For research, I’m looking for a few book recommendations.
1) I am shamefully ignorant of all things African mythology/folklore (except, stereotypically, Egypt). I want to fix this. I’m interested more in fleshed out retellings than dry notes about details. Something like what this book did for Norse Mythology, where you get a nice prose retelling with academic/anthropological notes about context, culture etc., in footnotes and the appendix, would be great. Honestly, I won’t care about the academic details until after I care about the story, and most of what I’m finding on my own does a general, “In Western Africa you get myths about these characters who do these things. In Central Africa, it’s similar, except more root vegetables.” Nobody actually tells stories this way – some anthropologist committed murder in collecting those summaries. A fabricated retelling (with good research and notes) is much, much more desirable than re-polished notes collected by a dead white guy.
2) Has anybody run across a book that rendered either telepathy or computers talking to each other across a network, while verbal communication is happening in the same scene, particularly well?
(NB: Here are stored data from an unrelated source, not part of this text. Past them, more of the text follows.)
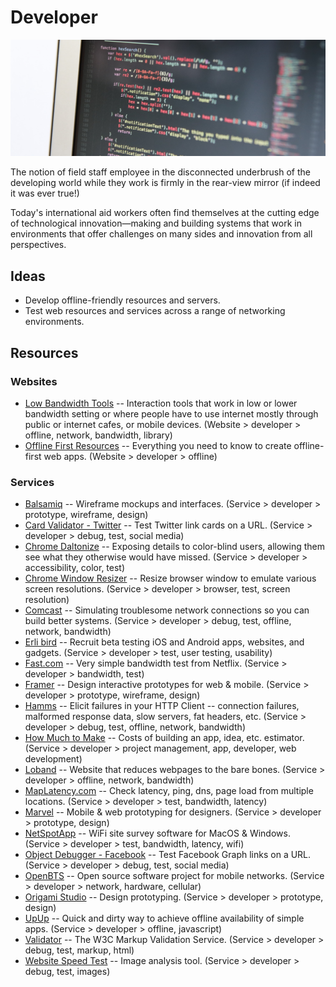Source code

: # Developer

![Developer](../images/developer.jpg)

The notion of field staff employee in the disconnected underbrush of the developing world while they work is firmly in the rear-view mirror (if indeed it was ever true!)

Today's international aid workers often find themselves at the cutting edge of technological innovation—making and building systems that work in environments that offer challenges on many sides and innovation from all perspectives.

## Ideas

- Develop offline-friendly resources and servers.
- Test web resources and services across a range of networking environments.



## Resources

### Websites

- [Low Bandwidth Tools](http://www.kstoolkit.org/Low+Bandwidth+Tools) -- Interaction tools that work in low or lower bandwidth setting or where people have to use internet mostly through public or internet cafes, or mobile devices. (Website > developer > offline, network, bandwidth, library)
- [Offline First Resources](https://github.com/pazguille/offline-first) -- Everything you need to know to create offline-first web apps. (Website > developer > offline)



### Services

- [Balsamiq](https://balsamiq.com/) -- Wireframe mockups and interfaces. (Service > developer > prototype, wireframe, design)
- [Card Validator - Twitter](https://cards-dev.twitter.com/validator) -- Test Twitter link cards on a URL. (Service > developer > debug, test, social media)
- [Chrome Daltonize](https://chrome.google.com/webstore/detail/chrome-daltonize/efeladnkafmoofnbagdbfaieabmejfcf) -- Exposing details to color-blind users, allowing them see what they otherwise would have missed. (Service > developer > accessibility, color, test)
- [Chrome Window Resizer](https://chrome.google.com/webstore/detail/window-resizer/kkelicaakdanhinjdeammmilcgefonfh/) -- Resize browser window to emulate various screen resolutions. (Service > developer > browser, test, screen resolution)
- [Comcast](https://github.com/tylertreat/Comcast) -- Simulating troublesome network connections so you can build better systems. (Service > developer > debug, test, offline, network, bandwidth)
- [Erli bird](https://erlibird.com/) -- Recruit beta testing iOS and Android apps, websites, and gadgets. (Service > developer > test, user testing, usability)
- [Fast.com](https://fast.com/) -- Very simple bandwidth test from Netflix. (Service > developer > bandwidth, test)
- [Framer](https://framer.com/) -- Design interactive prototypes for web & mobile. (Service > developer > prototype, wireframe, design)
- [Hamms](https://github.com/kevinburke/hamms) -- Elicit failures in your HTTP Client -- connection failures, malformed response data, slow servers, fat headers, etc. (Service > developer > debug, test, offline, network, bandwidth)
- [How Much to Make](http://howmuchtomake.com/) -- Costs of building an app, idea, etc. estimator. (Service > developer > project management, app, developer, web development)
- [Loband](http://www.loband.org/loband/) -- Website that reduces webpages to the bare bones. (Service > developer > offline, network, bandwidth)
- [MapLatency.com](http://www.maplatency.com/) -- Check latency, ping, dns, page load from multiple locations. (Service > developer > test, bandwidth, latency)
- [Marvel](https://marvelapp.com/) -- Mobile & web prototyping for designers. (Service > developer > prototype, design)
- [NetSpotApp](https://www.netspotapp.com/) -- WiFi site survey software for MacOS & Windows. (Service > developer > test, bandwidth, latency, wifi)
- [Object Debugger - Facebook](https://developers.facebook.com/tools/debug/og/object?q=) -- Test Facebook Graph links on a URL. (Service > developer > debug, test, social media)
- [OpenBTS](http://openbts.org/) -- Open source software project for mobile networks. (Service > developer > network, hardware, cellular)
- [Origami Studio](http://origami.design/) -- Design prototyping. (Service > developer > prototype, design)
- [UpUp](https://github.com/TalAter/UpUp/) -- Quick and dirty way to achieve offline availability of simple apps. (Service > developer > offline, javascript)
- [Validator](http://validator.w3.org/) -- The W3C Markup Validation Service. (Service > developer > debug, test, markup, html)
- [Website Speed Test](https://webspeedtest.cloudinary.com/) -- Image analysis tool. (Service > developer > debug, test, images)


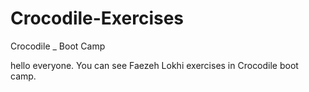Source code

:# Crocodile-Exercises
Crocodile _ Boot Camp

hello everyone.
You can see Faezeh Lokhi exercises in Crocodile boot camp.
I am failing to create a satisfactory technique for this on my own and would like very much some sources for theft. I want something more than weird punctuation – I’m looking for somebody who captured how the non-verbal, non-written communication would actually work.
3) It’s been a while since I’ve had my mind blown. I’m starting to feel jaded. Anybody got anything mind-blowing to recommend? I read all fiction, so do not feel constrained by genre.